VIENNA (DTN) -- Oil futures nearest delivery on the New York Mercantile Exchange and Brent crude traded on the Intercontinental Exchange moved lower in early trade Thursday following Wednesday's Energy Information Administration report which showed U.S. crude oil and product inventories swelled last week, taking the wind out of the sails of this week's rally.
According to the EIA, domestic commercial crude oil stocks reached a 20-month high of 455.1 million barrels (bbl) during the week ended Feb. 3, while gasoline and middle distillate inventories recorded a 5 million bbl and 2.9 million bbl increase, respectively.

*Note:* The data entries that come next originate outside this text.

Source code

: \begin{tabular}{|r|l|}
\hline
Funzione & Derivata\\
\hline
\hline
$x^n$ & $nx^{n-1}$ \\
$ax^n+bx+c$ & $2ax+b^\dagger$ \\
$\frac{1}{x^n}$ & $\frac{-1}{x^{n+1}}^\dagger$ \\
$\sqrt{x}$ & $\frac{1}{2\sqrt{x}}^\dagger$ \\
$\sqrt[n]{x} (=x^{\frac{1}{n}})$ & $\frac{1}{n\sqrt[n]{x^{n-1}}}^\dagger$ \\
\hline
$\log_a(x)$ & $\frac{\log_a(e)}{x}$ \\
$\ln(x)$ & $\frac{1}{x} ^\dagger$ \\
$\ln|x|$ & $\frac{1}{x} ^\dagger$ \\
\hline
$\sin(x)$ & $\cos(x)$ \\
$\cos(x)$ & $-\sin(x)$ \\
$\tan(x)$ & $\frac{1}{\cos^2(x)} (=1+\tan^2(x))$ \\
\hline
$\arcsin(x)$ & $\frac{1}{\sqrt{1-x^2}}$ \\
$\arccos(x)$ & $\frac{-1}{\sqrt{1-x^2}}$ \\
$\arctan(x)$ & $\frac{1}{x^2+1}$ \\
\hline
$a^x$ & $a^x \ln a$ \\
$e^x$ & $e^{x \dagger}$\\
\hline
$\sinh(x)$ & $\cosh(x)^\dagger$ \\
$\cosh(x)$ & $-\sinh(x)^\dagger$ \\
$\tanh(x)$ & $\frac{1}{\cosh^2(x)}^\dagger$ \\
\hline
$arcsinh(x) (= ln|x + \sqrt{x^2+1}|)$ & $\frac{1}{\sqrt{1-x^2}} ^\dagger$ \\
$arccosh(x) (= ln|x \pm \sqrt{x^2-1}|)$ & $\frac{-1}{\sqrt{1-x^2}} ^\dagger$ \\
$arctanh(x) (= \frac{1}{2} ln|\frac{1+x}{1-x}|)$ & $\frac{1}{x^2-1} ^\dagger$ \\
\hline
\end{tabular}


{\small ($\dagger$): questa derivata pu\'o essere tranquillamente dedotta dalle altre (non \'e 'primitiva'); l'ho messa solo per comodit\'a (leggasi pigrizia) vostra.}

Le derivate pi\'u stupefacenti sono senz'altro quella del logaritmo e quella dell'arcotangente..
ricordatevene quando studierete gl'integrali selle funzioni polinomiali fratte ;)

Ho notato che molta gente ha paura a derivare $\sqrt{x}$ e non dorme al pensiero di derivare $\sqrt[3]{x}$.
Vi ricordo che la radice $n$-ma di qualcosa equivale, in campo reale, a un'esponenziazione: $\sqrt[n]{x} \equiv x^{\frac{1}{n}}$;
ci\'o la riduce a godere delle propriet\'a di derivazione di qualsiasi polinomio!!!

While refinery runs did pick up slightly from a week earlier, this also came on the back of lackluster domestic fuel demand. Finished gasoline supplied to the U.S. market, a proxy for demand, is trailing year-ago levels by 3% over the four weeks through Feb. 3, while the four-week average for distillate fuel oil supplied is down a whopping 16% year-on-year.
The Department of Labor Thursday morning reported a 13,000 increase in U.S. jobless claims to 196,000 for the week ended Feb. 4, slightly more than expected, as the market looks for any signs of slowdown in the labor market. In January, U.S. job growth surged by 513,000.
Chinese CPI and PPI data are scheduled for release overnight that will help firm up expectations surrounding Chinese demand. The University of Michigan's Consumer Sentiment Index scheduled for Friday is expected to remain unchanged from January.
The U.S. Dollar Index shed 0.6% against a basket of foreign currencies to trade near 102.655 following the weekly claims report, while front-month West Texas Intermediate futures fell below $78 bbl. The international crude benchmark Brent traded on ICE softened to $84.60 bbl, holding on to most of this week's gains.